→ **DIRECTIONS**: Beginning at the line containing "Do you need" in the material below and ending at the line containing "protect your sale.", return each line exactly and add nothing.

→ **DATA UNDER STUDY**:
------------------------------------------------------------

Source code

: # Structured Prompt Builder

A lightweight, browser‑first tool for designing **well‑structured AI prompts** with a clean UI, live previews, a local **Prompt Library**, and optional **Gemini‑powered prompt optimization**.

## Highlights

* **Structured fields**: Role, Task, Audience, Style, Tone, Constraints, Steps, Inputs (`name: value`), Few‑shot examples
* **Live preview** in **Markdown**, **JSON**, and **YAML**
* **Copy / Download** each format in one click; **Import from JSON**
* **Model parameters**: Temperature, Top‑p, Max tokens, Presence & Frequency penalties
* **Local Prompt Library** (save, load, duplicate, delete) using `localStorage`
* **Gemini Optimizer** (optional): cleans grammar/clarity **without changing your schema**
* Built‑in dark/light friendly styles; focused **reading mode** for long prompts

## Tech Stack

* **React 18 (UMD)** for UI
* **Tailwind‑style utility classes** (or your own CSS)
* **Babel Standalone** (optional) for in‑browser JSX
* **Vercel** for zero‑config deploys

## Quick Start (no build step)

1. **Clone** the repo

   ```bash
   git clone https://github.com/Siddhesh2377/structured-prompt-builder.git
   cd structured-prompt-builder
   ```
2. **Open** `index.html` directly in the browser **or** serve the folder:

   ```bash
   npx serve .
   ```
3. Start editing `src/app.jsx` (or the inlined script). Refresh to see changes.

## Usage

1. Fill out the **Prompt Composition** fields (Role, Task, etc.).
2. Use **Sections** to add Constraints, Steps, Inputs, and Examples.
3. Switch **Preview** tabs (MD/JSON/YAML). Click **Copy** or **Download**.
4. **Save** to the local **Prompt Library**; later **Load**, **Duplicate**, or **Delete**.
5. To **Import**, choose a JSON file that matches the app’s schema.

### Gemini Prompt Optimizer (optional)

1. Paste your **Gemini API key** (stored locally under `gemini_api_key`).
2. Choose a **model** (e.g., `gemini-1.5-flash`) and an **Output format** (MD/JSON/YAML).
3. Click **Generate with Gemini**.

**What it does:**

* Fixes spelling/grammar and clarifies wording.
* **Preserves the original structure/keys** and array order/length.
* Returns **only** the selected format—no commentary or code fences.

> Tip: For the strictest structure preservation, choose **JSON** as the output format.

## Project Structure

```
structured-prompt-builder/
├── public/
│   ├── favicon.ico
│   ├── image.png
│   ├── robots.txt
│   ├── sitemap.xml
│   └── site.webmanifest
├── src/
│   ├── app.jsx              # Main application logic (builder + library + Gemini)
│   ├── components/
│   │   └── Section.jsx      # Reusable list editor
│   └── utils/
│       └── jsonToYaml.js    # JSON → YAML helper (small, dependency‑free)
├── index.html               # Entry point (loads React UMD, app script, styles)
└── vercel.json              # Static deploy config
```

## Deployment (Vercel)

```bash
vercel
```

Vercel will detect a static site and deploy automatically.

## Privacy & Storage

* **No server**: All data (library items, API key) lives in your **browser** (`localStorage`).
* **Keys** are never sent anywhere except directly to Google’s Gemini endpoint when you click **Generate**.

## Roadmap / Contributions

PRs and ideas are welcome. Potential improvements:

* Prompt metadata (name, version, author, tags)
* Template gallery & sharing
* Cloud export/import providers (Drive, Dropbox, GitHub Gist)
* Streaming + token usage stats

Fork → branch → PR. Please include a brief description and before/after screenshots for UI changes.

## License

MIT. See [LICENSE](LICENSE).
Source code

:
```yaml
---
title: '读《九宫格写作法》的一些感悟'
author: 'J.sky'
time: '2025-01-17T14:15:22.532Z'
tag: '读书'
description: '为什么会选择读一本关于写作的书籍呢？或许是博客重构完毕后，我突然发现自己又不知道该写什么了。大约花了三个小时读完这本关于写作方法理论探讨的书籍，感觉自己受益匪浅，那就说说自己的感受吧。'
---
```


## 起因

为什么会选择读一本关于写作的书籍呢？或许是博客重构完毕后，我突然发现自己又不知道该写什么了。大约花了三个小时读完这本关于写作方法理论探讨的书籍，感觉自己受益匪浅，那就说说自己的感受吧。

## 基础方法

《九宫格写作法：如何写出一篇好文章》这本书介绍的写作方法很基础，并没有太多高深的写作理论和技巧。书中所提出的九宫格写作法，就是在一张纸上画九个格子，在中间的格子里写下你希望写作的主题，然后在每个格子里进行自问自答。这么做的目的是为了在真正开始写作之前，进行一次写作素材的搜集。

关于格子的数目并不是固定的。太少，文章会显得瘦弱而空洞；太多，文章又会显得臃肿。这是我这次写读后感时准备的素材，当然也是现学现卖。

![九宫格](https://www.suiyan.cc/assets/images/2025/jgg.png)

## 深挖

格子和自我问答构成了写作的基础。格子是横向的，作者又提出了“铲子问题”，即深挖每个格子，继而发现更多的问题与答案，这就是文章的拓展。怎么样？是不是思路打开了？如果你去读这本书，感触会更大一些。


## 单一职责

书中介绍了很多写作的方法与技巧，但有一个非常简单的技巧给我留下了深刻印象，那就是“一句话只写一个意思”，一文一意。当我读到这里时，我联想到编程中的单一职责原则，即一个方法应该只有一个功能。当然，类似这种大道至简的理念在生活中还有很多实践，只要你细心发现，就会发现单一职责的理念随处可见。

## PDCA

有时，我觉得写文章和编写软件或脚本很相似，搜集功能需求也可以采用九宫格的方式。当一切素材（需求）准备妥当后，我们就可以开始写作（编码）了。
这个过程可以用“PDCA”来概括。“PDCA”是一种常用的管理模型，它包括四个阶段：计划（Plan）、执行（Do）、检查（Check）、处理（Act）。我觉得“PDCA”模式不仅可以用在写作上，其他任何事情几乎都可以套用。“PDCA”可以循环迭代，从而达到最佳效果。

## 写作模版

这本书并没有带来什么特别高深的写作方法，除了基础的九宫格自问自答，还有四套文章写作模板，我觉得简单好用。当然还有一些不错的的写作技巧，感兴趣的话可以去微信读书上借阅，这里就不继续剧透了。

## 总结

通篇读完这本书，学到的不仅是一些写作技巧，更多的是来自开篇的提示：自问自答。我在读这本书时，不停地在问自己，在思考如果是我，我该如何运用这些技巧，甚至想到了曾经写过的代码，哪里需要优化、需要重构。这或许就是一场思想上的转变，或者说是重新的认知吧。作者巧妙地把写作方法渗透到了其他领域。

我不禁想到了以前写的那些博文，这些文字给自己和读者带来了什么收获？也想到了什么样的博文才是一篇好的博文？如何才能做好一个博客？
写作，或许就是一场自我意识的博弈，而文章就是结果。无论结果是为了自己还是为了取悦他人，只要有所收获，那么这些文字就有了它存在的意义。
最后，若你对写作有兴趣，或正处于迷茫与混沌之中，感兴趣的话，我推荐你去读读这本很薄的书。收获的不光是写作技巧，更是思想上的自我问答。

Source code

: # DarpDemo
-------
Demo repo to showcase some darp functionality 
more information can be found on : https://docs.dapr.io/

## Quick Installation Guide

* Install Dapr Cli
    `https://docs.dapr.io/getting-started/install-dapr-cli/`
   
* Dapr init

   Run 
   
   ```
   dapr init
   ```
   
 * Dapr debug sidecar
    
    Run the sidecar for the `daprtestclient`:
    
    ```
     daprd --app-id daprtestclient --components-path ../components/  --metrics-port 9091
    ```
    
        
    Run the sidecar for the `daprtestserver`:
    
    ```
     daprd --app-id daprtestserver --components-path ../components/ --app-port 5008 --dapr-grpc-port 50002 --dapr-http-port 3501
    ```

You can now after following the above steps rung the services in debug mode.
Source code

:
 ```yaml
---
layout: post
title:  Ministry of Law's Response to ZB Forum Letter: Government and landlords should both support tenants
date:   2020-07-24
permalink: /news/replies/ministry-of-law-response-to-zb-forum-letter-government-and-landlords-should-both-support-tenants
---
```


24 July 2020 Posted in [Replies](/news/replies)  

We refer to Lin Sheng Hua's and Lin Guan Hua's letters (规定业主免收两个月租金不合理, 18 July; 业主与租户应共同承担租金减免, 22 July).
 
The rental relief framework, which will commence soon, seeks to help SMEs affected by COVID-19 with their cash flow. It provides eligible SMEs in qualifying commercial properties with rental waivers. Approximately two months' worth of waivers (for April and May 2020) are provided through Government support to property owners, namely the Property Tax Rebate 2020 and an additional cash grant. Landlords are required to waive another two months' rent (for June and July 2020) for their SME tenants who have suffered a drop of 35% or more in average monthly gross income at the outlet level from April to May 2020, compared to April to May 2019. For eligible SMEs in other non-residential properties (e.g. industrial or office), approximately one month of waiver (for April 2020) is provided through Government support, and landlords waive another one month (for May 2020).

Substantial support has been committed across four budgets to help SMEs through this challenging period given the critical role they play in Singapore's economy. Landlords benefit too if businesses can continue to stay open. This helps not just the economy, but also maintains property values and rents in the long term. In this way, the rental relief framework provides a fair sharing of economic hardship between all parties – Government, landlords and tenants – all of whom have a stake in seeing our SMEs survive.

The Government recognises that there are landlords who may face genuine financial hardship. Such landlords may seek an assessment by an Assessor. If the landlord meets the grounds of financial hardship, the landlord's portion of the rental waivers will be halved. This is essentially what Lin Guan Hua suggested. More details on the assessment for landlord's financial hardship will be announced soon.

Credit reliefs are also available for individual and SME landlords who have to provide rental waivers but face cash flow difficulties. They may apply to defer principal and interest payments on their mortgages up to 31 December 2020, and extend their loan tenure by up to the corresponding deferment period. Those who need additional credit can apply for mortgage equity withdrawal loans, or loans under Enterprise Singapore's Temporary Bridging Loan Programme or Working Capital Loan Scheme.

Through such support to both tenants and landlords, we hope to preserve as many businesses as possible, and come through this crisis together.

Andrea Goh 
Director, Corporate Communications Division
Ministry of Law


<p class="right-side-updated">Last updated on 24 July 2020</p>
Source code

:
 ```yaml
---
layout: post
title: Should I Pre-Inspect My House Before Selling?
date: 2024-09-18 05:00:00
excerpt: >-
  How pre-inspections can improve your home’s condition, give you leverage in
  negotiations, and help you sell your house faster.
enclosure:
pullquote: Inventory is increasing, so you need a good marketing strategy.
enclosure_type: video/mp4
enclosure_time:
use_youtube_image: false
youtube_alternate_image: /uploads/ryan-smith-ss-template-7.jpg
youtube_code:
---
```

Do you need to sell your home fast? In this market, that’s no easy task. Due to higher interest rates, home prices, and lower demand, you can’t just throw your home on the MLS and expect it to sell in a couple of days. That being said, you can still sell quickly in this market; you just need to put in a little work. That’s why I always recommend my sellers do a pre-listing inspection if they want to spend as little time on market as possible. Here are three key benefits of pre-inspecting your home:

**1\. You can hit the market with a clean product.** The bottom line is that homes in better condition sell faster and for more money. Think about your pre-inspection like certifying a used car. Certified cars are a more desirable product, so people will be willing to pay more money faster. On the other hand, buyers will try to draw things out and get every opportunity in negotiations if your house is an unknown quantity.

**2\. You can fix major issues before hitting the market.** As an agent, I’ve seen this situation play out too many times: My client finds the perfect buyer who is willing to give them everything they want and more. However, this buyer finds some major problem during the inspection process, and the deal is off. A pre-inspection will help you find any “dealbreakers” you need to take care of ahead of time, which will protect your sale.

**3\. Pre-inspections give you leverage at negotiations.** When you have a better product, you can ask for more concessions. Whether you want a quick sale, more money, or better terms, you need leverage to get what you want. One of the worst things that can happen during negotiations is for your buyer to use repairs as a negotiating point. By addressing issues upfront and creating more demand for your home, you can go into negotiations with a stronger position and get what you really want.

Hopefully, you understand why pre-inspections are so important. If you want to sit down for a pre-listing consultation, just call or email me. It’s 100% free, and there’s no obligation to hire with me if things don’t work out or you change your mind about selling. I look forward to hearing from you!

------------------------------------------------------------

→ **WRITTEN RESPONSE**:
Do you need to sell your home fast? In this market, that’s no easy task. Due to higher interest rates, home prices, and lower demand, you can’t just throw your home on the MLS and expect it to sell in a couple of days. That being said, you can still sell quickly in this market; you just need to put in a little work. That’s why I always recommend my sellers do a pre-listing inspection if they want to spend as little time on market as possible. Here are three key benefits of pre-inspecting your home:

**1\. You can hit the market with a clean product.** The bottom line is that homes in better condition sell faster and for more money. Think about your pre-inspection like certifying a used car. Certified cars are a more desirable product, so people will be willing to pay more money faster. On the other hand, buyers will try to draw things out and get every opportunity in negotiations if your house is an unknown quantity.

**2\. You can fix major issues before hitting the market.** As an agent, I’ve seen this situation play out too many times: My client finds the perfect buyer who is willing to give them everything they want and more. However, this buyer finds some major problem during the inspection process, and the deal is off. A pre-inspection will help you find any “dealbreakers” you need to take care of ahead of time, which will protect your sale.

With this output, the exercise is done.